• _WHAT THE TASK REQUIRES_
In the data below, find the line containing "Book for Machine", then set down that line and every later line up to and including the line containing "el patrón MVC.", exactly.

[Saved entries]

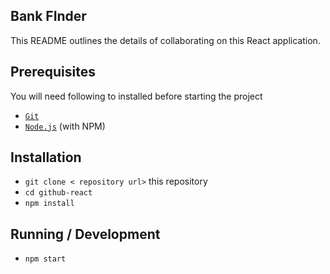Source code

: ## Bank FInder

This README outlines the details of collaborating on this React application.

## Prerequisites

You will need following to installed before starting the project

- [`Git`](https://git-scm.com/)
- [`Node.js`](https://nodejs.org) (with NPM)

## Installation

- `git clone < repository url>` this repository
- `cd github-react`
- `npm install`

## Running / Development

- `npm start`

--

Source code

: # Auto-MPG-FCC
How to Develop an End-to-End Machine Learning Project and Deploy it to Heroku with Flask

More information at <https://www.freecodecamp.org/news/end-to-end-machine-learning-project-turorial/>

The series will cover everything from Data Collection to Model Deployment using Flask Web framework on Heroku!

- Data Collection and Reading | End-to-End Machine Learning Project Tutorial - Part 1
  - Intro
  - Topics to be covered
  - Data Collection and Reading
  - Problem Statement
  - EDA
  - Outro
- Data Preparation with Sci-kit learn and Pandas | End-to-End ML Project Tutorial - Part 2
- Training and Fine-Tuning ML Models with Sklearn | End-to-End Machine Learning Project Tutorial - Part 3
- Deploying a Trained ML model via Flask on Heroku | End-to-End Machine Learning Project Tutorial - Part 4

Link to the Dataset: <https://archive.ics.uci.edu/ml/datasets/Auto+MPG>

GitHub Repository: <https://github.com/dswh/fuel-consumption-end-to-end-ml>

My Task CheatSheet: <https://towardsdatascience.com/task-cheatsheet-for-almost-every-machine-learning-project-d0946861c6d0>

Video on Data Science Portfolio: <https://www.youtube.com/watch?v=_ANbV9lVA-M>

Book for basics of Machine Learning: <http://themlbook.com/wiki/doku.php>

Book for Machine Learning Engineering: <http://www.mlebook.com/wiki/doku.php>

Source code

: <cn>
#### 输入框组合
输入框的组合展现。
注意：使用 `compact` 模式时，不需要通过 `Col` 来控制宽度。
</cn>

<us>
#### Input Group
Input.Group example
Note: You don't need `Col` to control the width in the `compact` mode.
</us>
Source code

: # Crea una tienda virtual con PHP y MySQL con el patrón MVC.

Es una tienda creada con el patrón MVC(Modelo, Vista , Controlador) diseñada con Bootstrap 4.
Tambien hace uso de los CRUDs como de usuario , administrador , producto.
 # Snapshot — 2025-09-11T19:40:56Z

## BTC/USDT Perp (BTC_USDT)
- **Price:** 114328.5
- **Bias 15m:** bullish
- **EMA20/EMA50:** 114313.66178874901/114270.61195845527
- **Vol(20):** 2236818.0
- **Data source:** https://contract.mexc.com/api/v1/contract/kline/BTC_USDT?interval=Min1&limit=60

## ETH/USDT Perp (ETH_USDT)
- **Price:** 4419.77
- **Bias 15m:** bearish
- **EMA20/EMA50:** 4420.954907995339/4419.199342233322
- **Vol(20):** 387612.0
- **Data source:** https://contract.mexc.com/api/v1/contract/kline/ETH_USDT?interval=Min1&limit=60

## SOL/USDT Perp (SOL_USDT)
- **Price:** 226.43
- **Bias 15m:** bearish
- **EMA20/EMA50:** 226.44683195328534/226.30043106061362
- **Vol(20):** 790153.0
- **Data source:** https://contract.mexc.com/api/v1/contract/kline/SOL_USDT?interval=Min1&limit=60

• _TASK ANSWER_
Book for Machine Learning Engineering: <http://www.mlebook.com/wiki/doku.php>

Source code

: <cn>
#### 输入框组合
输入框的组合展现。
注意：使用 `compact` 模式时，不需要通过 `Col` 来控制宽度。
</cn>

<us>
#### Input Group
Input.Group example
Note: You don't need `Col` to control the width in the `compact` mode.
</us>
Source code

: # Crea una tienda virtual con PHP y MySQL con el patrón MVC.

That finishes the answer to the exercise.